I saw pack members breaking down doors and flooding into the huts. Girra fell in beside me as I approached a hut, bigger than the rest, nestled near the center of the village. Her silver fur was slick with blood.
“Chief’s house,” she grunted, punching a hole in the door with one of her curved knives. She reached through with one paw and the lock clicked. A human woman with a metal pot in hand cowered as Girra’s knives slashed her. We padded down a long tunnel of wood and stone and came to a room empty save for a wooden crate. Flowers and animals were painted on the walls, and wooden objects littered the floor.
Girra stood at the door as I peered into the crate. An ugly pink thing lay swaddled in a mass of blankets. Two blue eyes opened and stared into mine. A downy patch of black fur curled at the top of its naked head.
“Is it a pup?” Girra hissed from the doorway.
“Yes,” I said, reaching out a paw to grab it. A tiny pink hand grasped my claw. I lifted the bundle and reared back to throw it against the wall. I remembered the pups with their wet noses and soft speckled fur, the way they giggled when they chased and tumbled around the huts.
“Crack its skull!” Girra shouted.
The pup didn’t cry or shriek in my arms. It made a soft noise like a whine.
“Hurry,” Girra warned. She grunted and I spun around to see Gralnak push past her. His hulking body shook with each ragged breath. Two arrows protruded from his shoulder and a gash across his chest wept blood.
“Give it to me,” he barked. “I have slain a dozen. I have the right to take my share of the tender meat.”
“No,” the word escaped my muzzle before I even thought it. Gralnak snarled at me. “It is a gift,” I said, “for the priestess.”
He circled me, flexing his wicked claws. Gralnak never carried a weapon. He didn’t need to.
Girra growled. I glared at her, and those proud ears flattened against her skull.
“You cannot have it,” I snarled, and Gralnak lunged at me. His claws sank into my flesh. I couldn’t use my hammer without dropping the pup. Instead I punched Gralnak in the jaw and opened my first to dig claws into his face. He yelped and wrapped his powerful arms around me, squeezing, and I felt a rib pop. I thrust my head forward into his nose. He loosened his grip enough for me to draw my knife. I shoved it into his stomach to the hilt. He twitched against the blade, and his arms went slack.

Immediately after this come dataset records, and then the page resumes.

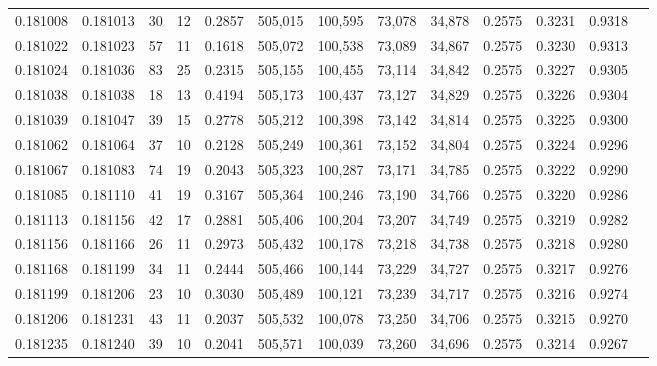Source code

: \begin{tabular}{rrrrrrrrrrrrr}
0.181008 & 0.181013 &    30 &  12 &                                     0.2857 & 505,015 & 100,595 &  73,078 &  34,878 & 0.2575 & 0.3231 & 0.9318 \\
0.181022 & 0.181023 &    57 &  11 &                                     0.1618 & 505,072 & 100,538 &  73,089 &  34,867 & 0.2575 & 0.3230 & 0.9313 \\
0.181024 & 0.181036 &    83 &  25 &                                     0.2315 & 505,155 & 100,455 &  73,114 &  34,842 & 0.2575 & 0.3227 & 0.9305 \\
0.181038 & 0.181038 &    18 &  13 &                                     0.4194 & 505,173 & 100,437 &  73,127 &  34,829 & 0.2575 & 0.3226 & 0.9304 \\
0.181039 & 0.181047 &    39 &  15 &                                     0.2778 & 505,212 & 100,398 &  73,142 &  34,814 & 0.2575 & 0.3225 & 0.9300 \\
0.181062 & 0.181064 &    37 &  10 &                                     0.2128 & 505,249 & 100,361 &  73,152 &  34,804 & 0.2575 & 0.3224 & 0.9296 \\
0.181067 & 0.181083 &    74 &  19 &                                     0.2043 & 505,323 & 100,287 &  73,171 &  34,785 & 0.2575 & 0.3222 & 0.9290 \\
0.181085 & 0.181110 &    41 &  19 &                                     0.3167 & 505,364 & 100,246 &  73,190 &  34,766 & 0.2575 & 0.3220 & 0.9286 \\
0.181113 & 0.181156 &    42 &  17 &                                     0.2881 & 505,406 & 100,204 &  73,207 &  34,749 & 0.2575 & 0.3219 & 0.9282 \\
0.181156 & 0.181166 &    26 &  11 &                                     0.2973 & 505,432 & 100,178 &  73,218 &  34,738 & 0.2575 & 0.3218 & 0.9280 \\
0.181168 & 0.181199 &    34 &  11 &                                     0.2444 & 505,466 & 100,144 &  73,229 &  34,727 & 0.2575 & 0.3217 & 0.9276 \\
0.181199 & 0.181206 &    23 &  10 &                                     0.3030 & 505,489 & 100,121 &  73,239 &  34,717 & 0.2575 & 0.3216 & 0.9274 \\
0.181206 & 0.181231 &    43 &  11 &                                     0.2037 & 505,532 & 100,078 &  73,250 &  34,706 & 0.2575 & 0.3215 & 0.9270 \\
0.181235 & 0.181240 &    39 &  10 &                                     0.2041 & 505,571 & 100,039 &  73,260 &  34,696 & 0.2575 & 0.3214 & 0.9267 \\

\end{tabular}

I let go of the knife and pushed, one-handed, freeing myself. I set the pup down and freed my hammer while he staggered, eyes rolling, blood bubbling from his lips. A single blow crushed his skull.
I turned to Girra.
“We’re done here,” I barked. I could feel her eyes burning into me as I strode past her, the human pup still clutched to my chest.
The pack stood outside in a semicircle. Howls erupted from their jaws as I stepped into the night.
“Auroo! Auroo!” They chanted.
“What do you hold, Auroo?” Nyill crooned, licking her lips. “A tasty morsel to share?”
“A gift for the priestess,” Girra said from behind me.
“No,” I yelled. “No more pups will die.”
The glittering eyes of the pack watched me in silence.
I stiffened as Girra’s knives pierced my back. I rolled my head around to meet her eyes. She stood, muzzle set in a grim line, arms rigid as she pressed her blades deep into my body.
“You are weak,” she spat. My pack, the brothers and sisters who had run with me a hundred times, crept toward me, their bared teeth gleaming with saliva.
“We are hungry,” Nyill yipped. Her teeth pierced my thigh like needles.
“Feed us,” another said, and I felt a dagger bite into my side.
They were on me now. A hundred paws pinned me to the ground. Girra let go of her knives and wrenched the pup from my arms. She held it out to the pack. Their frothing muzzles ripped at the tiny bundle.
Through the searing pain of their teeth and claws, I felt the words of the priestess wash over me. “Our Mother calls you.” I felt the wounds on my body open up into the abyss, to the arms of the Mother of Monsters, as she called me to her.